Mutazioni nei geni BRCA: non solo tumori alla mammella e all’ovaio

Università di Roma La Sapienza 04 Feb 2022


Un nuovo studio internazionale coordinato dal Dipartimento di Medicina molecolare della Sapienza e dall’Università di Cambridge, sostenuto anche da Fondazione AIRC per la ricerca sul cancro, ha stimato su un campione di più di 5.000 famiglie l’associazione delle mutazioni nei geni BRCA1 e BRCA2 con il rischio di sviluppare, in entrambi i sessi, 22 tipi di cancro, tra cui quello alla prostata, al pancreas e allo stomaco. I risultati sono stati pubblicati sulla rivista Journal of Clinical Oncology
Le mutazioni nei geni BRCA1 e BRCA2 sono soprattutto note in quanto nelle famiglie di portatori aumentano sensibilmente il rischio di sviluppare carcinomi della mammella e dell’ovaio. Queste conoscenze hanno anche permesso di realizzare adeguati programmi di screening mirati alla prevenzione di queste neoplasie. Finora tuttavia non si sapeva con altrettanta precisione se le stesse mutazioni potessero aumentare il rischio di sviluppare altri tipi di tumori.

Nell’ottica di poter pianificare possibili strategie di prevenzione e di fornire una appropriata consulenza genetica alle persone a maggior rischio, il team di ricerca coordinato da Laura Ottini del Dipartimento di Medicina molecolare della Sapienza, in collaborazione con l’Università di Cambridge e il consorzio internazionale CIMBA (Consortium for Investigators of Modifiers of BRCA1/2), ha approfondito e raffinato le stime di rischio per i tumori associati alle mutazioni nei geni BRCA in entrambi i sessi. I risultati dello studio, sostenuto anche da Fondazione AIRC per la ricerca sul cancro, sono stati pubblicati sulla rivista Journal of Clinical Oncology.

“Le analisi sono state effettuate su una casistica internazionale di 3.184 famiglie con mutazioni in BRCA1 e di 2.157 famiglie con mutazioni in BRCA2 – spiega Valentina Silvestri del Dipartimento di Medicina molecolare, prima co-autrice dello studio. “La casistica è la più ampia attualmente disponibile al mondo e ci ha permesso di stimare con precisione la misura in cui una mutazione ereditaria in BRCA1 o BRCA2 sia associata al rischio di sviluppare 22 diversi tipi di tumore, anche tenendo conto dell’età e del genere”.

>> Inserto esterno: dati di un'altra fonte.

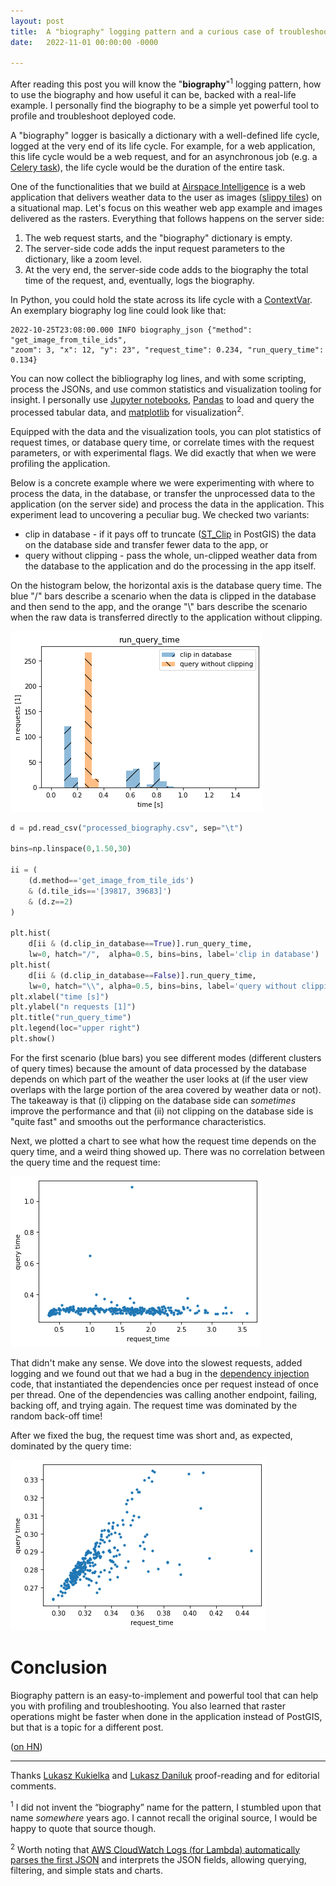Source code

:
 ```yaml
---
layout: post
title:  A "biography" logging pattern and a curious case of troubleshooting long request times
date:   2022-11-01 00:00:00 -0000

---
```



After reading this post you will know the "**biography**"<sup>1</sup> logging pattern, how to use the biography and how useful it
can be, backed with a real-life example. I personally find the biography to be a simple yet powerful tool to profile and
troubleshoot deployed code.

A "biography" logger is basically a dictionary with a well-defined life cycle, logged at the very end of its life cycle.
For example, for a web application, this life cycle would be a web request, and for an asynchronous job (e.g. a [Celery
task](https://docs.celeryq.dev/en/stable/index.html)), the life cycle would be the duration of the entire task.


One of the functionalities that we build at [Airspace Intelligence](https://www.airspace-intelligence.com/) is a web
application that delivers weather data to the user as images ([slippy
tiles](https://wiki.openstreetmap.org/wiki/Slippy_map_tilenames)) on a situational map. Let's focus on this weather web
app example and images delivered as the rasters. Everything that follows happens on the server side:

1. The web request starts, and the "biography" dictionary is empty.
2. The server-side code adds the input request parameters to the dictionary, like a zoom level.
3. At the very end, the server-side code adds to the biography the total time of the request, and, eventually, logs the
biography.

In Python, you could hold the state across its life cycle with a
[ContextVar](https://docs.python.org/3/library/contextvars.html).  An exemplary biography log line could look like
that:

```
2022-10-25T23:08:00.000 INFO biography_json {"method": "get_image_from_tile_ids",
"zoom": 3, "x": 12, "y": 23", "request_time": 0.234, "run_query_time": 0.134}
```

You can now collect the bibliography log lines, and with some scripting, process the JSONs, and use common statistics
and visualization tooling for insight. I personally use [Jupyter notebooks](https://jupyter.org/),
[Pandas](https://pandas.pydata.org/docs/reference/api/pandas.read_csv.html) to load and query the processed tabular
data, and [matplotlib](https://matplotlib.org/) for visualization<sup>2</sup>.

Equipped with the data and the visualization tools, you can plot statistics of request times, or database query time, or
correlate times with the request parameters, or with experimental flags. We did exactly that when we were profiling the
application.

Below is a concrete example where we were experimenting with where to process the data, in the database, or transfer the
unprocessed data to the application (on the server side) and process the data in the application. This experiment lead
to uncovering a peculiar bug. We checked two variants:

- clip in database - if it pays off to truncate ([ST\_Clip](https://postgis.net/docs/RT_ST_Clip.html) in PostGIS) the
  data on the database side and transfer fewer data to the app, or
- query without clipping -  pass the whole, un-clipped weather data from the database to the application and do the
  processing in the app itself.

On the histogram below, the horizontal axis is the database query time. The blue "/" bars describe a scenario when the
data is clipped in the database and then send to the app, and the orange "\\" bars describe the scenario when the raw
data is transferred directly to the application without clipping.

![biography histogram](/assets/biography/biography_hist.png)



```python
d = pd.read_csv("processed_biography.csv", sep="\t")

bins=np.linspace(0,1.50,30)

ii = (
    (d.method=='get_image_from_tile_ids')
    & (d.tile_ids=='[39817, 39683]')
    & (d.z==2)
)

plt.hist(
    d[ii & (d.clip_in_database==True)].run_query_time,
    lw=0, hatch="/",  alpha=0.5, bins=bins, label='clip in database')
plt.hist(
    d[ii & (d.clip_in_database==False)].run_query_time,
    lw=0, hatch="\\", alpha=0.5, bins=bins, label='query without clipping')
plt.xlabel("time [s]")
plt.ylabel("n requests [1]")
plt.title("run_query_time")
plt.legend(loc="upper right")
plt.show()
```

For the first scenario (blue bars) you see different modes (different clusters of query times) because the amount of
data processed by the database depends on which part of the weather the user looks at (if the user view overlaps with
the large portion of the area covered by weather data or not). The takeaway is that (i) clipping on the database side
can *sometimes* improve the performance and that (ii) not clipping on the database side is "quite fast" and smooths out
the performance characteristics.

Next, we plotted a chart to see what how the request time depends on the query time, and a weird thing showed up. There
was no correlation between the query time and the request time:

![biography dots bad](/assets/biography/biography_dot_bad.png)

That didn't make any sense. We dove into the slowest requests, added logging and we found out that we had a bug in the
[dependency injection](https://en.wikipedia.org/wiki/Dependency_injection) code, that instantiated the dependencies once
per request instead of once per thread. One of the dependencies was calling another endpoint, failing, backing off, and
trying again. The request time was dominated by the random back-off time!

After we fixed the bug, the request time was short and, as expected, dominated by the query time:

![biography dots good](/assets/biography/biography_dot_good.png)

# Conclusion

Biography pattern is an easy-to-implement and powerful tool that can help you with profiling and troubleshooting. You
also learned that raster operations might be faster when done in the application instead of PostGIS, but that is a topic
for a different post.

([on HN](https://news.ycombinator.com/item?id=33428244))

---

Thanks [Lukasz Kukielka](https://www.linkedin.com/in/lukasz-kukielka/) and [Lukasz
Daniluk](https://www.linkedin.com/in/ldaniluk/) proof-reading and for editorial comments.

<sup>1</sup> I did not invent the “biography” name for the pattern, I stumbled upon that name *somewhere* years ago. I
cannot recall the original source, I would be happy to quote that source though.

<sup>2</sup> Worth noting that [AWS CloudWatch Logs (for Lambda)
automatically parses the first JSON](https://docs.aws.amazon.com/lambda/latest/operatorguide/parse-logs.html) and
interprets the JSON fields, allowing querying, filtering, and simple stats and charts.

I risultati dello studio mostrano che i tumori associati a BRCA1 e BRCA2 comprendono anche il cancro alla prostata, al pancreas e allo stomaco, oltre a quelli alla mammella e all'ovaio. Sono invece state escluse associazioni con altri tipi di neoplasie suggerite da precedenti studi, tra cui quella con il melanoma.

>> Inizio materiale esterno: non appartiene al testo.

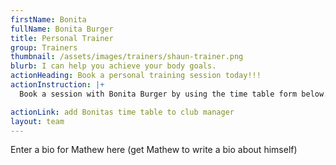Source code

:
 ```yaml
---
firstName: Bonita
fullName: Bonita Burger
title: Personal Trainer
group: Trainers
thumbnail: /assets/images/trainers/shaun-trainer.png
blurb: I can help you achieve your body goals.
actionHeading: Book a personal training session today!!!
actionInstruction: |+
  Book a session with Bonita Burger by using the time table form below.

actionLink: add Bonitas time table to club manager
layout: team
---
```

Enter a bio for Mathew here (get Mathew to write a bio about himself)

Dai dati, i ricercatori hanno stimato che gli uomini portatori di una mutazione in BRCA2 hanno un rischio di circa il 27% di sviluppare il cancro alla prostata prima degli 80 anni, più del doppio rispetto ai non portatori. Le mutazioni in BRCA1 non sono invece associate a un aumento del rischio di cancro alla prostata.

“Avere una copia difettosa di BRCA1 o BRCA2 raddoppia il rischio di cancro al pancreas in entrambi i sessi – spiega Laura Ottini, coordinatrice dello studio. “Inoltre abbiamo scoperto che le mutazioni triplicano il rischio di cancro allo stomaco sia negli uomini che nelle donne, sebbene il numero di pazienti nel set di dati fosse piuttosto limitato a causa della rarità di questa forma di cancro”.

Le mutazioni in entrambi i geni aumentano significativamente il rischio di cancro alla mammella negli uomini, per quanto questa malattia sia molto rara. In particolare, mentre una mutazione in BRCA1 aumenta il rischio di un uomo di sviluppare il cancro alla mammella nel corso della vita di circa quattro volte, una mutazione in BRCA2 aumenta questo rischio di circa 40 volte.

“Questi risultati sottolineano l’utilità di estendere i test genetici per la ricerca delle mutazioni BRCA a una platea più ampia, che comprenda sia donne che uomini – conclude Ottini. “Le stime che abbiamo fornito in questo studio chiariscono il legame tra le mutazioni BRCA e il rischio oncologico e saranno la base per lo sviluppo di linee guida per la prevenzione sempre più efficaci e specifiche per i due sessi, in modo da garantire la migliore gestione clinica a tutti i pazienti e alle loro famiglie”.